TASK DESCRIPTION — Copy each line of the material beneath that holds the word "leading".

EXTRACTED DATA —
= Beginning of Section =

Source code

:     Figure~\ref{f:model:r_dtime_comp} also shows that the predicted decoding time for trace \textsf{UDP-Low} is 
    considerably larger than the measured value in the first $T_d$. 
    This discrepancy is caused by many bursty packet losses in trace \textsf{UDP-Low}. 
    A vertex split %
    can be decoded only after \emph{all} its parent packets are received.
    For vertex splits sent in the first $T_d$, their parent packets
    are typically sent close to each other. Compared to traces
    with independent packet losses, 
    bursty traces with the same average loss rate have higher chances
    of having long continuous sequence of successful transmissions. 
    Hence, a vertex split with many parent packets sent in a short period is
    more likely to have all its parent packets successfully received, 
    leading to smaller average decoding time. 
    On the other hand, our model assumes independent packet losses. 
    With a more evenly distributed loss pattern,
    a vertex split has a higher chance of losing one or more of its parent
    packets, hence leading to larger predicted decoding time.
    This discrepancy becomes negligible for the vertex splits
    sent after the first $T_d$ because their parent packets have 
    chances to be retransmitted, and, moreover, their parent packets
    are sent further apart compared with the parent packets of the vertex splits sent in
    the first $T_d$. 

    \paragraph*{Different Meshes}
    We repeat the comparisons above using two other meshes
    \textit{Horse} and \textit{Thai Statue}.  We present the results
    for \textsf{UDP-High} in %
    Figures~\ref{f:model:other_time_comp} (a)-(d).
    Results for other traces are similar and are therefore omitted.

= End of Section =

RESPONSE —
    leading to smaller average decoding time. 
    packets, hence leading to larger predicted decoding time.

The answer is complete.